[Opening Entries supplied section]

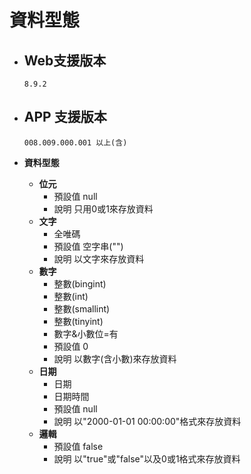 # 資料型態

* ## Web支援版本
  
      8.9.2

* ## APP 支援版本

      008.009.000.001 以上(含)

* __資料型態__
  * __位元__
    * 預設值
          null
    * 說明
          只用0或1來存放資料
  * __文字__
    * 全唯碼
    * 預設值
          空字串("")
    * 說明
          以文字來存放資料
  * __數字__
    * 整數(bingint)
    * 整數(int)
    * 整數(smallint)
    * 整數(tinyint)
    * 數字&小數位=有
    * 預設值
          0
    * 說明
          以數字(含小數)來存放資料
  * __日期__
    * 日期
    * 日期時間
    * 預設值
          null
    * 說明
          以"2000-01-01 00:00:00"格式來存放資料
  * __邏輯__
    * 預設值
          false
    * 說明
          以"true"或"false"以及0或1格式來存放資料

[Closing Entries supplied section]

◆ **What to work on**: For the records above, output each one exactly and skip any image.

◆ **Answer section**:
 # 資料型態

* ## Web支援版本
  
      8.9.2

* ## APP 支援版本

      008.009.000.001 以上(含)

* __資料型態__
  * __位元__
    * 預設值
          null
    * 說明
          只用0或1來存放資料
  * __文字__
    * 全唯碼
    * 預設值
          空字串("")
    * 說明
          以文字來存放資料
  * __數字__
    * 整數(bingint)
    * 整數(int)
    * 整數(smallint)
    * 整數(tinyint)
    * 數字&小數位=有
    * 預設值
          0
    * 說明
          以數字(含小數)來存放資料
  * __日期__
    * 日期
    * 日期時間
    * 預設值
          null
    * 說明
          以"2000-01-01 00:00:00"格式來存放資料
  * __邏輯__
    * 預設值
          false
    * 說明
          以"true"或"false"以及0或1格式來存放資料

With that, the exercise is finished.